Nos últimos capítulos da obra, a ênfase recai sobre a descrição da cidade apostólica, seus hospitais, os locais de bela construção (fontes, capelas, imagens) e a grande Catedral. Contudo, esta descrição não se limita a dar uma ideia vaga ao leitor da organização e vista da cidade, mas sim uma concepção nos mínimos detalhes. No caso dos hospitais e da catedral, as características arquitetônicas das construções são colocadas extensivamente. Incluindo o uso da nomenclatura formal de colunas, arcos, abóbodas, contrafortes, capelas abissais e naves cruciformes. No caso da catedral, a descrição alcança a minúcia das medidas de altura, cumprimento e largura da nave principal e das auxiliares, do número de janelas e vitrais, da quantidade de colunas sustentadoras da construção.

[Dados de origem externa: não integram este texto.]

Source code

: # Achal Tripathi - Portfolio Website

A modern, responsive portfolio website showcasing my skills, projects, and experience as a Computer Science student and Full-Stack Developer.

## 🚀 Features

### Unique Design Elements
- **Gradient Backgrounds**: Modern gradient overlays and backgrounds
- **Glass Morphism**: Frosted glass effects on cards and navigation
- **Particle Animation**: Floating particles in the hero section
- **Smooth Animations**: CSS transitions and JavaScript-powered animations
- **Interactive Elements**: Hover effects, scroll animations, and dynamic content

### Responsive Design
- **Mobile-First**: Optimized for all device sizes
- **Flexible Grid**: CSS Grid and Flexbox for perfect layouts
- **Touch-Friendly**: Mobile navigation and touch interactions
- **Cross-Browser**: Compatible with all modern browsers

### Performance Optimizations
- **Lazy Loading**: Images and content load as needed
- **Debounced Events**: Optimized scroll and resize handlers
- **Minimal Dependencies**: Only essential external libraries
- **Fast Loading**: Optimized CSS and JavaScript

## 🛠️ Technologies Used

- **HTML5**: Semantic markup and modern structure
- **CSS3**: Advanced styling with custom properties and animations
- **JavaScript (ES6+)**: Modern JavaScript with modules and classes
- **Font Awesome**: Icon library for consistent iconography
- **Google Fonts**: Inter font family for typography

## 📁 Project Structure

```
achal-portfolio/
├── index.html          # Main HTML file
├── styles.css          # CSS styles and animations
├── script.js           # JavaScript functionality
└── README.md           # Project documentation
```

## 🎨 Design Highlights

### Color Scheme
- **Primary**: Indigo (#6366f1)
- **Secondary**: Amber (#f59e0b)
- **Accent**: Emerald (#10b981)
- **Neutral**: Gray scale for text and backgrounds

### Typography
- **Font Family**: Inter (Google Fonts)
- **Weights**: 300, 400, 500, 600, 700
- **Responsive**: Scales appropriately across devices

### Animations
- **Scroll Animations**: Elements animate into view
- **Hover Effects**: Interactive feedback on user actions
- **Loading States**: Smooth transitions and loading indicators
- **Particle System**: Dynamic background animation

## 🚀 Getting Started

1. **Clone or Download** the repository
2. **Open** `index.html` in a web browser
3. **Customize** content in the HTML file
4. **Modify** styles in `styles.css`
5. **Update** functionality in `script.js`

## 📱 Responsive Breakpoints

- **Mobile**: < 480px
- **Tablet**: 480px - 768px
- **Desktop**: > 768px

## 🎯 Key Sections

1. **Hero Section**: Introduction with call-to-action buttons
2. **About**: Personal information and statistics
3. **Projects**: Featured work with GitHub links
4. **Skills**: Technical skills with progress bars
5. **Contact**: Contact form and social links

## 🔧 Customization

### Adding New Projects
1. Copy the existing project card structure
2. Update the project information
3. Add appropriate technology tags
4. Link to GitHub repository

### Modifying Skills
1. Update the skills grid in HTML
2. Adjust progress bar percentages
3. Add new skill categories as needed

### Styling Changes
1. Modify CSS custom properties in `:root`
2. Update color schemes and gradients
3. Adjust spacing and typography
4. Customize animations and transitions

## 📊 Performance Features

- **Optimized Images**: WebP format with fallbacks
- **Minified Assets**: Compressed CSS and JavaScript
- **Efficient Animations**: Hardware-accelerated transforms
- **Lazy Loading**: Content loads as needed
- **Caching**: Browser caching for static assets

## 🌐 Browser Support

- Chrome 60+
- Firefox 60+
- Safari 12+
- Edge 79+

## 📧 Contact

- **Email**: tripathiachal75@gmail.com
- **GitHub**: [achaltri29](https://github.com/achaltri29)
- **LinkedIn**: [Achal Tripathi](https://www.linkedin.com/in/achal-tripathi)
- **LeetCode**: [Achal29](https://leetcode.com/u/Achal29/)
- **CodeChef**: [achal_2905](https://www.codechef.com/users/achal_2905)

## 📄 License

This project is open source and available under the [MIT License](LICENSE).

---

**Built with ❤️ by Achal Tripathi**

Fica claro que era uma preocupação muito grande dos autores da compilação registrar a cidade e seus locais feitos em prol dos peregrinos. Assim como a beleza e complexidade das construções dedicadas ao apóstolo. O contorno que ganha essa preocupação é a de requisitar um leitor que as entenda. Independente da discussão da relevância e do alcance da descrição com termos técnicos, destacamos o fato de se esperar uma valorização, a observação destas características. O peregrino ao chegar a cidade, não devia apenas valorizar o espiritual e as relíquias, mas se admirar com a catedral, sua altura, seus vitrais. Da mesma forma, deviam ser valorizados os hospitais e as fontes de Compostela.

Através das ferramentas teóricas, encontramos a preocupação dos autores da obra em subjetivar a figura do viajante como um personagem protagonista e singular no universo Ibérico. Relacionado com as questões contextuais do século XII entre a Península e a cristandade franca, o esforço para se construir uma identidade correlata e ao mesmo tempo que respeitasse a romanização se traduz neste caminhante. Assim, o aspecto de estrangeiro natural do peregrino se confunde com a identidade do cristão do norte dos Pirineus nas terras confusas da Península. A profissão sagrada do viajante se torna um espelho das boas características e virtudes do cristão, localizado em um tempo que a Igreja busca a moralização através das novas ordens monásticas. Por fim, o observador que deve estar atento às diversas formas de demonstração do sagrado pelo homem, em um momento que o contorno das igrejas está sendo discutido e reinventado.

Enfim, apesar de questionar a visão de uma fonte literária sobre um personagem específico e interno, este trabalho acabou por problematizar um contexto muito maior ao redor da peregrinação e suas relações no século XII. E, mesmo sem estipular justificativas concretas para as características encontradas, desenhou um esboço do peregrino de Santiago de Compostela em suas formas fundamentais. Um desenho do viajante a partir da obra que mais tentou lhe certificar.